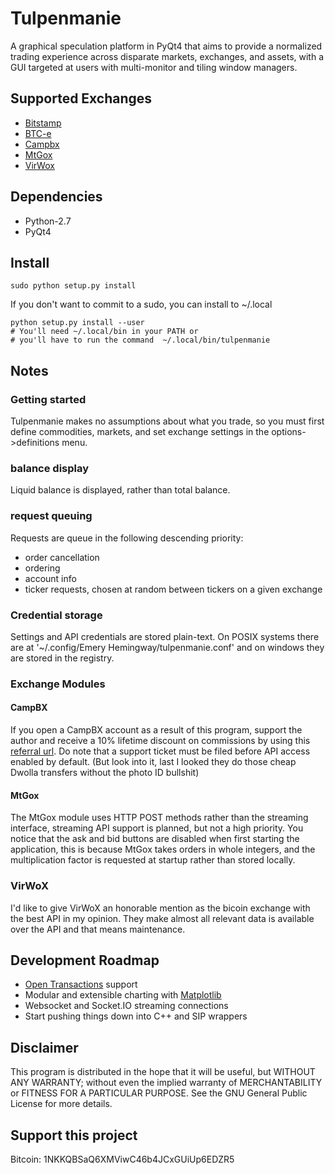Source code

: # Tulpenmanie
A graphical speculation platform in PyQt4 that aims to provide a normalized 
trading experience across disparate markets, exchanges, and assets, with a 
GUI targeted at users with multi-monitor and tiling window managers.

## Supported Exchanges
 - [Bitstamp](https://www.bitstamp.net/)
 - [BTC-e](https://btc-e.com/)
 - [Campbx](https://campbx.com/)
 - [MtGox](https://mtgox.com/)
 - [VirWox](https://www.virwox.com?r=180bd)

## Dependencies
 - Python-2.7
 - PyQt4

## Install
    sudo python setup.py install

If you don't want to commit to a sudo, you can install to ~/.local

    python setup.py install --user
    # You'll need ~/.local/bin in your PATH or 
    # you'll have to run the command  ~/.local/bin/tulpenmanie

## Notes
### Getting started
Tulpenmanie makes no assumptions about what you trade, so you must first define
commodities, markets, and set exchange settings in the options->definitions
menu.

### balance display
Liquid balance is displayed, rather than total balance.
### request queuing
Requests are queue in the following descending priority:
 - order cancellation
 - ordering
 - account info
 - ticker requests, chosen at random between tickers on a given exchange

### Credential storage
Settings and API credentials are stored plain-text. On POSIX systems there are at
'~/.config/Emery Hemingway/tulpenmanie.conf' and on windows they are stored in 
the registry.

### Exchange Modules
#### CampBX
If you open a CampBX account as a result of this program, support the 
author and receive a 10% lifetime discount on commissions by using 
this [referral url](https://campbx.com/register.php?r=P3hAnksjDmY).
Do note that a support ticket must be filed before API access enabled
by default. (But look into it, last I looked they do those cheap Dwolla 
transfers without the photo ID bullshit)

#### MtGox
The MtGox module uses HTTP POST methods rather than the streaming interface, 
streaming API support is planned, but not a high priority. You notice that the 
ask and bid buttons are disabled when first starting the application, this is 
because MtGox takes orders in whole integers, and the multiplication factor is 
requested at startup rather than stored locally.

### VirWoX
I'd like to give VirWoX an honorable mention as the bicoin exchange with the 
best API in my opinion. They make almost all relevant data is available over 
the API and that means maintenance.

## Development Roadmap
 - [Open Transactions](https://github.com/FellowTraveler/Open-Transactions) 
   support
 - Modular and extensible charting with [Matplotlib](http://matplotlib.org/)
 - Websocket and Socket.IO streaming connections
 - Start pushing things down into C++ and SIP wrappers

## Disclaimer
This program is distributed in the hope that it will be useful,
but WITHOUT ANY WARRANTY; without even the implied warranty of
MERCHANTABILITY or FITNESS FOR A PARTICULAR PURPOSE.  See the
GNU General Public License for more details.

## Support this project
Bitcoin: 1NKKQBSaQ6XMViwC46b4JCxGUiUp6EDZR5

Activity:
Your output should consist only of the lines from the one containing "because MtGox takes" to the end of the records above, each retyped exactly.

Task answer:
because MtGox takes orders in whole integers, and the multiplication factor is 
requested at startup rather than stored locally.

### VirWoX
I'd like to give VirWoX an honorable mention as the bicoin exchange with the 
best API in my opinion. They make almost all relevant data is available over 
the API and that means maintenance.

## Development Roadmap
 - [Open Transactions](https://github.com/FellowTraveler/Open-Transactions) 
   support
 - Modular and extensible charting with [Matplotlib](http://matplotlib.org/)
 - Websocket and Socket.IO streaming connections
 - Start pushing things down into C++ and SIP wrappers

## Disclaimer
This program is distributed in the hope that it will be useful,
but WITHOUT ANY WARRANTY; without even the implied warranty of
MERCHANTABILITY or FITNESS FOR A PARTICULAR PURPOSE.  See the
GNU General Public License for more details.

## Support this project
Bitcoin: 1NKKQBSaQ6XMViwC46b4JCxGUiUp6EDZR5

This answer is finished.